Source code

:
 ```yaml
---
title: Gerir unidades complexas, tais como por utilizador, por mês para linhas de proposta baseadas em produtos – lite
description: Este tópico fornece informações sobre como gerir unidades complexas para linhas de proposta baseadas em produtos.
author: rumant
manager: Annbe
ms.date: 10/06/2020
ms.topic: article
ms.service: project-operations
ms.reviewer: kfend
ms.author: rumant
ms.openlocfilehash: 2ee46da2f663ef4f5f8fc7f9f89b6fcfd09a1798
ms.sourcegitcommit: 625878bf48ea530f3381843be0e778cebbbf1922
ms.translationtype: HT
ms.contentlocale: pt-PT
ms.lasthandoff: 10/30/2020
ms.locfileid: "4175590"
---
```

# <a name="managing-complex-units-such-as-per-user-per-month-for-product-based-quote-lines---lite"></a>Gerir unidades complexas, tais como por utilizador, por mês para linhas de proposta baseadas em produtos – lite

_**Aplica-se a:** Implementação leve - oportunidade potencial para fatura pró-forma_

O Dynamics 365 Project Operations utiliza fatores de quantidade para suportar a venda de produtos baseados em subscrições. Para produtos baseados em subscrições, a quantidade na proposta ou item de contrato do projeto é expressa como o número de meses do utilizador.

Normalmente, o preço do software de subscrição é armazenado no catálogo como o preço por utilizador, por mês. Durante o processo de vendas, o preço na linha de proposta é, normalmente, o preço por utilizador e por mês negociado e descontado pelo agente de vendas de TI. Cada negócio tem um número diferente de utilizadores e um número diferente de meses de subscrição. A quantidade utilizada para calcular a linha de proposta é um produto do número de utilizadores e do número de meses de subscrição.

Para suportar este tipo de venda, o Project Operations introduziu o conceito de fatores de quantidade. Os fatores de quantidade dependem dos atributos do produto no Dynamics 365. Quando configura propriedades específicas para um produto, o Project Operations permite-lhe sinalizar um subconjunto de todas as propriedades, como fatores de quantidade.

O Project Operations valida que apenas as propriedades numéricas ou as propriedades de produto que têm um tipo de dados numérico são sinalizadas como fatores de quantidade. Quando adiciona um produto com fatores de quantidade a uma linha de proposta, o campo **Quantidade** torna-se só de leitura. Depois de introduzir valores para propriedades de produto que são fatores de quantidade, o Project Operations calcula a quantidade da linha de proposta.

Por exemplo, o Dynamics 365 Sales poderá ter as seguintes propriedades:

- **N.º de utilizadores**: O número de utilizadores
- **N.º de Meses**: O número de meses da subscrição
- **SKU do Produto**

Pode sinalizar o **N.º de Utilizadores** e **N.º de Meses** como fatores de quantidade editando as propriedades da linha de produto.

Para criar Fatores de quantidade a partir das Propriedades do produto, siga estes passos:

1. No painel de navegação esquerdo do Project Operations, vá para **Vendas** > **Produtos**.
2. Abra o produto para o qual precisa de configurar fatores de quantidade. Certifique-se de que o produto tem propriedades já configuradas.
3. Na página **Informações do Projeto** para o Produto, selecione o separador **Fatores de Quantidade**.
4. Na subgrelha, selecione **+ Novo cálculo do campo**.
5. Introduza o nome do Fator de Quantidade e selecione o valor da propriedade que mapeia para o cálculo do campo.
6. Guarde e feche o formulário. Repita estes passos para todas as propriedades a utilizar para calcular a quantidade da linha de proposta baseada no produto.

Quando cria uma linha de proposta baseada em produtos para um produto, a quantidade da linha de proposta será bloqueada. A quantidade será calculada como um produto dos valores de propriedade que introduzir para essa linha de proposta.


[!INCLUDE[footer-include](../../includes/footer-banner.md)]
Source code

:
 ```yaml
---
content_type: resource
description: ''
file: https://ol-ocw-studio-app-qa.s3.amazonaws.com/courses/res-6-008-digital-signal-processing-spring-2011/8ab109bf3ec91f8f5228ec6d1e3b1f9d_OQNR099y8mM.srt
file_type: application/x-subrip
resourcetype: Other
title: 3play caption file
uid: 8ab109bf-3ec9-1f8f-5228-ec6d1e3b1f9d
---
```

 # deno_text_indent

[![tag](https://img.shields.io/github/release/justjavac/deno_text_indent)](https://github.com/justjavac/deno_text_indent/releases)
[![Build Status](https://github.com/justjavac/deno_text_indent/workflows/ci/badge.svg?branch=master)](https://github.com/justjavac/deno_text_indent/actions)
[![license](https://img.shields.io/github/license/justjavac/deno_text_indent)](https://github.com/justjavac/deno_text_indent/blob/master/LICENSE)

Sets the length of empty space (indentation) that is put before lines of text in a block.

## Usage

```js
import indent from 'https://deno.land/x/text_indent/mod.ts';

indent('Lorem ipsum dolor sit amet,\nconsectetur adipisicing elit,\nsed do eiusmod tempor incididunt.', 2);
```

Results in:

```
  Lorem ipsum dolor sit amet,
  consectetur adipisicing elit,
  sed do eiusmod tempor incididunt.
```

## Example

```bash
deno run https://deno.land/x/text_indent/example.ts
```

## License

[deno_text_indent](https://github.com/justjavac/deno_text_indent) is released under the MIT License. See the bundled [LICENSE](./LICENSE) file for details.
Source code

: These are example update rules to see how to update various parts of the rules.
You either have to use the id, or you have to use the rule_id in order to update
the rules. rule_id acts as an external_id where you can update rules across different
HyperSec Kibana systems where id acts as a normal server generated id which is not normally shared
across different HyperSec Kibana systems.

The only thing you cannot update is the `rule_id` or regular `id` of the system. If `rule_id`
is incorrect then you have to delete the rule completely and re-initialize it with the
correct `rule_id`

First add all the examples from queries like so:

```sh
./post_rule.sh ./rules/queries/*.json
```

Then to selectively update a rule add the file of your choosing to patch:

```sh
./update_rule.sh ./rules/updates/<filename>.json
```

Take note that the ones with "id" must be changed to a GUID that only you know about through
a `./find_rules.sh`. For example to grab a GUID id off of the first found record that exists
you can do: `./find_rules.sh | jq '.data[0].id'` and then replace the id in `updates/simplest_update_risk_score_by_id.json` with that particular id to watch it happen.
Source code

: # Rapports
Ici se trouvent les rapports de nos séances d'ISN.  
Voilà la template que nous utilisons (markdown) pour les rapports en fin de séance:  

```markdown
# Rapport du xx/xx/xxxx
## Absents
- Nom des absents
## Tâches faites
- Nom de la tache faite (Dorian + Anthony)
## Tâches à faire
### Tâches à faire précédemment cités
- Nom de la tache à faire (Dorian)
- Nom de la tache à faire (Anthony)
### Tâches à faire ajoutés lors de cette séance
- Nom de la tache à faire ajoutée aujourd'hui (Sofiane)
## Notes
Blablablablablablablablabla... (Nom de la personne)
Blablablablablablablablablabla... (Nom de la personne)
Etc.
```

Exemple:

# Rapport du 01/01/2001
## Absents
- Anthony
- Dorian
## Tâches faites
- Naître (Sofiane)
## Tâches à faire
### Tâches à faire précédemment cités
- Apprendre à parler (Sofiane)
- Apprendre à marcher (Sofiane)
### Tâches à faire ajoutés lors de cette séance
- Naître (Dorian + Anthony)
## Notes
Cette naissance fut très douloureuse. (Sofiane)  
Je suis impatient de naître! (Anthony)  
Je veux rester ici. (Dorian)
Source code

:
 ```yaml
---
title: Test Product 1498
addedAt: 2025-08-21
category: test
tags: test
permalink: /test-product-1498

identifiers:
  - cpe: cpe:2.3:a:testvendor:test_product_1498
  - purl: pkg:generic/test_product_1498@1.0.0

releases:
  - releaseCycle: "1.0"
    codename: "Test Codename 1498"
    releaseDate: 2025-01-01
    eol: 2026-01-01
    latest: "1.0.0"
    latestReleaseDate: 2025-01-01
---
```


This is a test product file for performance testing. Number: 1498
——————————
From the material above, copy every line where the word "justjavac" is found.

[![tag](https://img.shields.io/github/release/justjavac/deno_text_indent)](https://github.com/justjavac/deno_text_indent/releases)
[![Build Status](https://github.com/justjavac/deno_text_indent/workflows/ci/badge.svg?branch=master)](https://github.com/justjavac/deno_text_indent/actions)
[![license](https://img.shields.io/github/license/justjavac/deno_text_indent)](https://github.com/justjavac/deno_text_indent/blob/master/LICENSE)
[deno_text_indent](https://github.com/justjavac/deno_text_indent) is released under the MIT License. See the bundled [LICENSE](./LICENSE) file for details.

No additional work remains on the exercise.